§ **Aim of the exercise**:
Return the exact lines spanning from the line with "default. We leave" through the last line of the entries, boundaries included, and no others.

§ **Data for processing**:

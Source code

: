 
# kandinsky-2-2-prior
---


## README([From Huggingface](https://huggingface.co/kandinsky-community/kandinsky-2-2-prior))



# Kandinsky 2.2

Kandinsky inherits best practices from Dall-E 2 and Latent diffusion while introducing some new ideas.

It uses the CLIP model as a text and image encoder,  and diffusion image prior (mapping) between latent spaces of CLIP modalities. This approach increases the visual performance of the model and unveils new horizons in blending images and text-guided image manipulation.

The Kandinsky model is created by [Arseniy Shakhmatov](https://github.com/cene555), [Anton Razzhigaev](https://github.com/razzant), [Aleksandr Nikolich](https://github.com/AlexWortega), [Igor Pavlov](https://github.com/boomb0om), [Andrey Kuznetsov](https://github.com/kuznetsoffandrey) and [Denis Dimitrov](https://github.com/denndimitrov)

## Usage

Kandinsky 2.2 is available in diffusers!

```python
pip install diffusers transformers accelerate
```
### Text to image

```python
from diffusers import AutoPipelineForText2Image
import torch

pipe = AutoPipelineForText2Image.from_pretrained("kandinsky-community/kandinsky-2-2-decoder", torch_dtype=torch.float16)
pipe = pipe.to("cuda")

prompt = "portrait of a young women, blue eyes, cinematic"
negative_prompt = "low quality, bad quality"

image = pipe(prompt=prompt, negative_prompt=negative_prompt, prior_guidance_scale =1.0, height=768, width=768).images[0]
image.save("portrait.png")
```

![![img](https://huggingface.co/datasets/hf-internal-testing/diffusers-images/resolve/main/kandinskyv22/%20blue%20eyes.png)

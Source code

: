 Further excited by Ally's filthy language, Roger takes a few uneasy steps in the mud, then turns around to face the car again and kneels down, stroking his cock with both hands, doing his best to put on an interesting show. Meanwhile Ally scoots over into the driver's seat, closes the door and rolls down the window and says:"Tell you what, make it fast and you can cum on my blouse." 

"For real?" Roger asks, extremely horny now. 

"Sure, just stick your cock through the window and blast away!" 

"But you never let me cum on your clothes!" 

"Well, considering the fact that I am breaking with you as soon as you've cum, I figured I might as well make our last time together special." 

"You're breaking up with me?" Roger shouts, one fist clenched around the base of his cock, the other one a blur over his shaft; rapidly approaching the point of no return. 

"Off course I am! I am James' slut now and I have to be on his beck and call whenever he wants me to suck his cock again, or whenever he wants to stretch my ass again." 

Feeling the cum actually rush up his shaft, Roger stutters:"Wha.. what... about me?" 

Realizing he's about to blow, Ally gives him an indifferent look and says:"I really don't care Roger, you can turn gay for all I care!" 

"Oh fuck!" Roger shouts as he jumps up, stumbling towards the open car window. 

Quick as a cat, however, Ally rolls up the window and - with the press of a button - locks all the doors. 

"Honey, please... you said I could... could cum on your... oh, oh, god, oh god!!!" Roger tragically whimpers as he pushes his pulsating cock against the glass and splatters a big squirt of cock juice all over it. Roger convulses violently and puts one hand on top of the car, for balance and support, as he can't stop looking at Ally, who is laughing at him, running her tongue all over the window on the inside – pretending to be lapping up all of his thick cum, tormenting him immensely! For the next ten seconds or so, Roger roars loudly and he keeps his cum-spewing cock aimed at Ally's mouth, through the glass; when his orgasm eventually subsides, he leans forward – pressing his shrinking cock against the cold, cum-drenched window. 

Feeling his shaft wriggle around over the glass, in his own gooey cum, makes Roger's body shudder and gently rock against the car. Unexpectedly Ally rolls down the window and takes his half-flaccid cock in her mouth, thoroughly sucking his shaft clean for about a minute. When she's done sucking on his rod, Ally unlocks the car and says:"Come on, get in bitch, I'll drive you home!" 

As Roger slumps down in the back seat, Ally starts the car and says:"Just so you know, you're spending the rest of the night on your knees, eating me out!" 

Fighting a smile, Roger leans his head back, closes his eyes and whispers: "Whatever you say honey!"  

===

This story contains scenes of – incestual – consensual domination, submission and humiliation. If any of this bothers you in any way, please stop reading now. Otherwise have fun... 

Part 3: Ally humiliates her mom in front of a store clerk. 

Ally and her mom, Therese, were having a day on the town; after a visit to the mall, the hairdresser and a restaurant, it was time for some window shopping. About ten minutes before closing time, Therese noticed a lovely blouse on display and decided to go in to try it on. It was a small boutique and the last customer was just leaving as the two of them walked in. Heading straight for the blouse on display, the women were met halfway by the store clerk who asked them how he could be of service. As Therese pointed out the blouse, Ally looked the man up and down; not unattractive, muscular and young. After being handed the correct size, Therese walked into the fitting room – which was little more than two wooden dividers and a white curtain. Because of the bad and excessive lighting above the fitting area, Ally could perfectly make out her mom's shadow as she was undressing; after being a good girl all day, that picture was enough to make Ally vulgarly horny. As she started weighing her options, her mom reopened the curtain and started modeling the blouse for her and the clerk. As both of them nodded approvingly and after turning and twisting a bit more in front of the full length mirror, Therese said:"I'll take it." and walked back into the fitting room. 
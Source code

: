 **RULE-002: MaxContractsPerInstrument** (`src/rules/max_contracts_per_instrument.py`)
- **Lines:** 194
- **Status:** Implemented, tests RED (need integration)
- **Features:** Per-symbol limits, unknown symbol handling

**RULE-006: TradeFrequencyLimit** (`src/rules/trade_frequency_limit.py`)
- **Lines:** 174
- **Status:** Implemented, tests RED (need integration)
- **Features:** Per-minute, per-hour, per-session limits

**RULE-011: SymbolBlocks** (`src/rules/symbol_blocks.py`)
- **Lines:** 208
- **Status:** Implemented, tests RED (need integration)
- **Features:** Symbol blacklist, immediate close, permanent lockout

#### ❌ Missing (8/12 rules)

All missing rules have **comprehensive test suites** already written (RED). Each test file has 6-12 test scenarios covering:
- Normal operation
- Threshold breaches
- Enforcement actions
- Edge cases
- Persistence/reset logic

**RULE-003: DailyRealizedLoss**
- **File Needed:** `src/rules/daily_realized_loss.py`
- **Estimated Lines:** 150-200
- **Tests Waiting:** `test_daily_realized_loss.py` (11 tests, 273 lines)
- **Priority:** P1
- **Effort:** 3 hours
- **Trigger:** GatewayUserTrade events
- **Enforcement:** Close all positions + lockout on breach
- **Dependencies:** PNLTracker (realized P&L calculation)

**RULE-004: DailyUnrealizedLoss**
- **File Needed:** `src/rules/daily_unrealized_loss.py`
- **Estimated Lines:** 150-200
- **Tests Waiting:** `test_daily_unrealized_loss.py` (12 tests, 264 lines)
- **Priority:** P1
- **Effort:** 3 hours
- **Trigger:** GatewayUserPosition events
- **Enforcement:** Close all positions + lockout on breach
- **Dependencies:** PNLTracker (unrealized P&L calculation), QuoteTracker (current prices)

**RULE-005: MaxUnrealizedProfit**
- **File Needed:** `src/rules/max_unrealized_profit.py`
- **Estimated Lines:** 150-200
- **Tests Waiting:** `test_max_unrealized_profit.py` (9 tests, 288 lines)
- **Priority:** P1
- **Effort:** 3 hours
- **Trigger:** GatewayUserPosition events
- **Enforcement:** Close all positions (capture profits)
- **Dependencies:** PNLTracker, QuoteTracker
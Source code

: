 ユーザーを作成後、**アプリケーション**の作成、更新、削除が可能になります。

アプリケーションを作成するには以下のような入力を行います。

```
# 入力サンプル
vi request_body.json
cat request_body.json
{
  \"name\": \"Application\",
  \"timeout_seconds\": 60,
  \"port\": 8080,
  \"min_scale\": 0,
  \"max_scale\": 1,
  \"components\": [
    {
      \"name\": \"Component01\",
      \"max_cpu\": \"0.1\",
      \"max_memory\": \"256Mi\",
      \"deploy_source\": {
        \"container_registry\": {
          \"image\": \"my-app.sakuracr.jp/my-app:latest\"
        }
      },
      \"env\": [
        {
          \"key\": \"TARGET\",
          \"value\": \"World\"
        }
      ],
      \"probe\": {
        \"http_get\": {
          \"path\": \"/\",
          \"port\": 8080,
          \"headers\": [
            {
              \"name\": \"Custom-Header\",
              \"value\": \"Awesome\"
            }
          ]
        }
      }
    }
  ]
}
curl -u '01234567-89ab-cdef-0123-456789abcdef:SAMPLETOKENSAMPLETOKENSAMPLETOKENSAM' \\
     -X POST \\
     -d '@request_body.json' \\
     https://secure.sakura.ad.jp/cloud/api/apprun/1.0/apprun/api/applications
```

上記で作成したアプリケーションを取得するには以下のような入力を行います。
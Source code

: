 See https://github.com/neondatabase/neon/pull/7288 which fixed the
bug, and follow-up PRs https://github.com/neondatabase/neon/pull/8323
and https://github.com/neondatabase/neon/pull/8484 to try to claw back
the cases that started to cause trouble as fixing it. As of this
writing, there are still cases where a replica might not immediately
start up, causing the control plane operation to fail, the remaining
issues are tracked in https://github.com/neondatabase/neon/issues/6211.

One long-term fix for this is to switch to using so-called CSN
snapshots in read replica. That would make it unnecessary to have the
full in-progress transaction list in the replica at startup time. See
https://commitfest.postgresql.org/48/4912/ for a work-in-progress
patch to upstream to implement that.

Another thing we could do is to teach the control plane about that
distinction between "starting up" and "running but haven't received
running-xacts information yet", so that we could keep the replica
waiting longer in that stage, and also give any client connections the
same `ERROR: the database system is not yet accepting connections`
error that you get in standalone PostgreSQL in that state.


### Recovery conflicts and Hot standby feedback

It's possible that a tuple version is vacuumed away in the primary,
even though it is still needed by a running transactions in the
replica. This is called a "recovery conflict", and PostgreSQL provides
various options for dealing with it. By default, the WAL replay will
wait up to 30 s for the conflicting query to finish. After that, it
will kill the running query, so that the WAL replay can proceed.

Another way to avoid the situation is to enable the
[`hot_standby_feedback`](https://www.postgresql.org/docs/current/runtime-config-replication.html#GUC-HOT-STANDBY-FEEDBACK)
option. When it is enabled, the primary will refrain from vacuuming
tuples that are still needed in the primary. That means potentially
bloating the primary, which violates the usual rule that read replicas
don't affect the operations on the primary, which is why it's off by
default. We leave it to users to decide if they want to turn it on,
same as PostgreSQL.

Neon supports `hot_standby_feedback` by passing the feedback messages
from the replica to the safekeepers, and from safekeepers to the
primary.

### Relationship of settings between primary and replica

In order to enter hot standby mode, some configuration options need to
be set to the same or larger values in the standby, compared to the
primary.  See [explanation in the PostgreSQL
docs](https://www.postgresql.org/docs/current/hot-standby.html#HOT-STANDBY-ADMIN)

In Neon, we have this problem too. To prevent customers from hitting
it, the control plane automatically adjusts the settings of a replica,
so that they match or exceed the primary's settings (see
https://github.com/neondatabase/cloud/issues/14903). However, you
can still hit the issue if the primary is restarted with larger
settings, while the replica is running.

§ **Finished task**:
default. We leave it to users to decide if they want to turn it on,
same as PostgreSQL.

Neon supports `hot_standby_feedback` by passing the feedback messages
from the replica to the safekeepers, and from safekeepers to the
primary.

### Relationship of settings between primary and replica

In order to enter hot standby mode, some configuration options need to
be set to the same or larger values in the standby, compared to the
primary.  See [explanation in the PostgreSQL
docs](https://www.postgresql.org/docs/current/hot-standby.html#HOT-STANDBY-ADMIN)

In Neon, we have this problem too. To prevent customers from hitting
it, the control plane automatically adjusts the settings of a replica,
so that they match or exceed the primary's settings (see
https://github.com/neondatabase/cloud/issues/14903). However, you
can still hit the issue if the primary is restarted with larger
settings, while the replica is running.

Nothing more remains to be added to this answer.